I want to use Akka actors as a mailbox only, i.e. I want to create n threads, which each create 1 remote actor.

Each thread obtains a reference to all the remote actors of the other threads, such that they can send messages to eachother via their respective actors.

The actor is defined as follows:

case class Receive
case class GroupReceive(id: Symbol)
case class GroupMsg[T](id: Symbol, msg: T)
class FooParActor(val distributor: Distributor) extends Actor
  with Stash {
  import context._

  val globalRank: Int = distributor.globalRank

  def doReceive(realSender: ActorRef, ID: Symbol) {
    unstashAll()
    become({
      case GroupMsg(ID, msg) =>
        realSender ! msg
        unbecome()
      case GroupMsg(otherId, msg) =>
        println(globalRank + ": stashing " + otherId)
        unbecome()
      case x => sys.error("bad msg: " + x)
    }, discardOld = false)
  }

  def receive = {
    case GroupReceive(id) =>
      doReceive(sender, id)
    case GroupMsg(id, x) =>
      stash()
    case x => sys.error("bad msg: " + x)
  }

}

To read a message, the owner-thread sends GroupReceive('someSymbol) to his local actor, which in turn forwards a GroupMsg to the thread. The code from the thread's point of view to read a message looks like this:

def groupRcv[T](id:Symbol) = Await.result(aref ? GroupReceive(id), timeout.duration).asInstanceOf[T]

where aref is a reference to the local actor of this thread.
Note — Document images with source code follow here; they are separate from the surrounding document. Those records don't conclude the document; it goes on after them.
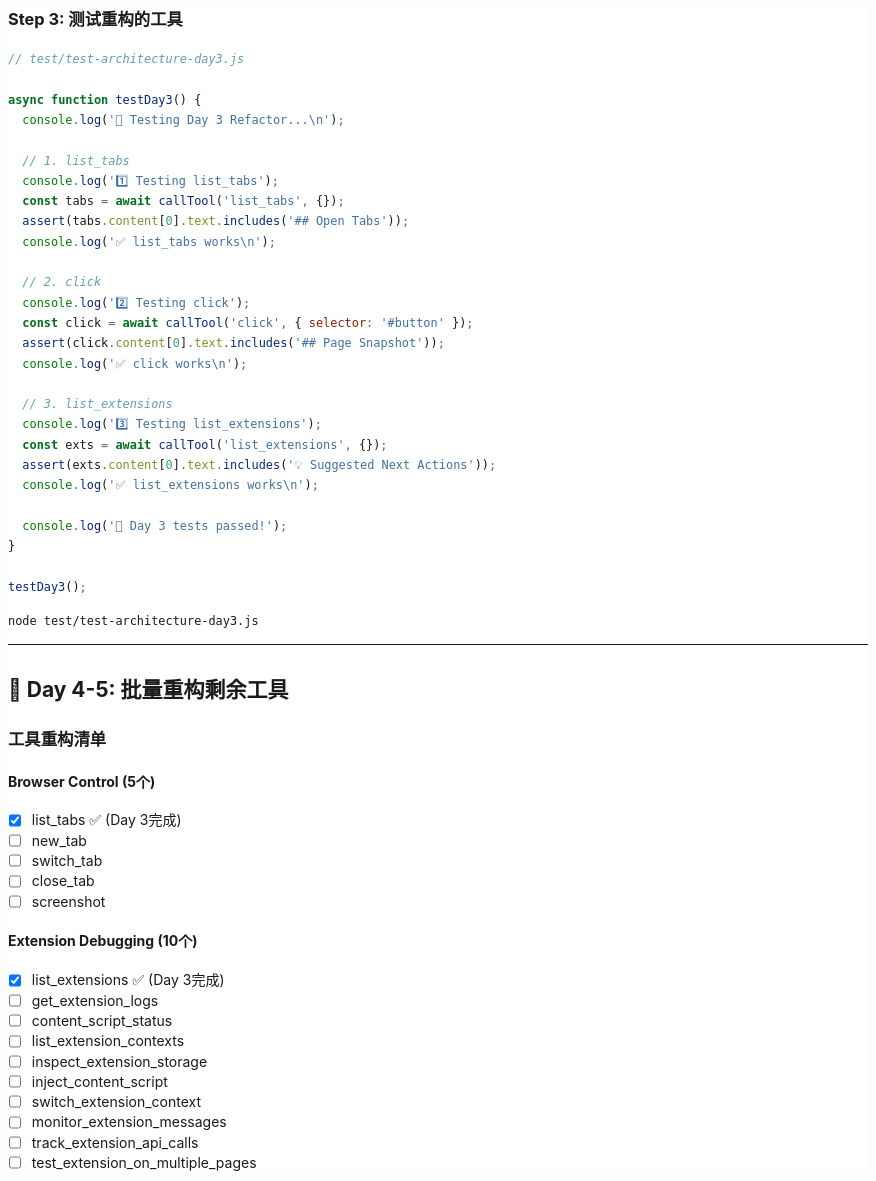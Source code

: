 ### Step 3: 测试重构的工具

```javascript
// test/test-architecture-day3.js

async function testDay3() {
  console.log('🧪 Testing Day 3 Refactor...\n');
  
  // 1. list_tabs
  console.log('1️⃣ Testing list_tabs');
  const tabs = await callTool('list_tabs', {});
  assert(tabs.content[0].text.includes('## Open Tabs'));
  console.log('✅ list_tabs works\n');
  
  // 2. click
  console.log('2️⃣ Testing click');
  const click = await callTool('click', { selector: '#button' });
  assert(click.content[0].text.includes('## Page Snapshot'));
  console.log('✅ click works\n');
  
  // 3. list_extensions
  console.log('3️⃣ Testing list_extensions');
  const exts = await callTool('list_extensions', {});
  assert(exts.content[0].text.includes('💡 Suggested Next Actions'));
  console.log('✅ list_extensions works\n');
  
  console.log('🎉 Day 3 tests passed!');
}

testDay3();
```

```bash
node test/test-architecture-day3.js
```

---

## 🎯 Day 4-5: 批量重构剩余工具

### 工具重构清单

#### Browser Control (5个)
- [x] list_tabs ✅ (Day 3完成)
- [ ] new_tab
- [ ] switch_tab
- [ ] close_tab
- [ ] screenshot

#### Extension Debugging (10个)
- [x] list_extensions ✅ (Day 3完成)
- [ ] get_extension_logs
- [ ] content_script_status
- [ ] list_extension_contexts
- [ ] inspect_extension_storage
- [ ] inject_content_script
- [ ] switch_extension_context
- [ ] monitor_extension_messages
- [ ] track_extension_api_calls
- [ ] test_extension_on_multiple_pages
I sometimes experience deadlocks(timeouts of 5 seconds) with the above pattern, even with extremely simple usage and small messages. I narrowed the problem down to actors stalling after receiving the GroupReceive(id) message, but before entering the first case of doReceive(...): case GroupMsg(ID, msg) =>.
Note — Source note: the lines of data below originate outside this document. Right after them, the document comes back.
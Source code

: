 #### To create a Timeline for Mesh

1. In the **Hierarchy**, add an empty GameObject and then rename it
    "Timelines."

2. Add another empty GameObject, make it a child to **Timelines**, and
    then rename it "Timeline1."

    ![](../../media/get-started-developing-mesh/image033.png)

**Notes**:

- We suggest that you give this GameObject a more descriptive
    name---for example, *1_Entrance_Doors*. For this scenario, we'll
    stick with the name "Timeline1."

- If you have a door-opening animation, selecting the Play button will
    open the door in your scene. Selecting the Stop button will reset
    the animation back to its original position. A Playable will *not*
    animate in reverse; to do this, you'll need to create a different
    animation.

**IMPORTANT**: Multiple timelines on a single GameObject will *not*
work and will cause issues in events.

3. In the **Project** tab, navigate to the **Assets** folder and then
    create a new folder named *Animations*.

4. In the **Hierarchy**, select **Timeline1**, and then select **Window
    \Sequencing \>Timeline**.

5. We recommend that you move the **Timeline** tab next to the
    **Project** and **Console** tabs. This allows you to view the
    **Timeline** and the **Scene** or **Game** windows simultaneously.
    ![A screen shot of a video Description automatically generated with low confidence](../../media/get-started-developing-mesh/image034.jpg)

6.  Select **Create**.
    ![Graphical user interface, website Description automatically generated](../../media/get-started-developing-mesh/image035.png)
I made printout-traces to check that the actors actually have messages in the stash before they go to the doReceive call, and it seems that for some reason, they just don't handle them. Can the code I presented above go to a state where a GroupMsg() gets lost from a FooParActor's stash? Or is there any other way the actor can go to a deadlock after receiving a GroupReceive() message?

1

1 Answers

2
votes

You are using Await.result() but not sharing where you do that: if you call groupRcv on a thread on which your actors are supposed to be running then you can of course have starvation (i.e. the target actor does not have a thread available to run on, so it will never complete the request).

It seems that you are mixing thread-based concurrency with actors in an unhealthy fashion, but since you only hint at it and don’t show the code I can only give you the broad advice to not do that. When programming actors, forget about threads; those are managed by Akka. In particular do not misuse Akka’s threads (i.e. the Await.result would probably work on your own external thread pool, although there is nearly always a better alternative).

In the end, if you are using actors just to make “a thread with a mailbox” then Akka cannot help you and you will run into all the usual traditional concurrency pitfalls.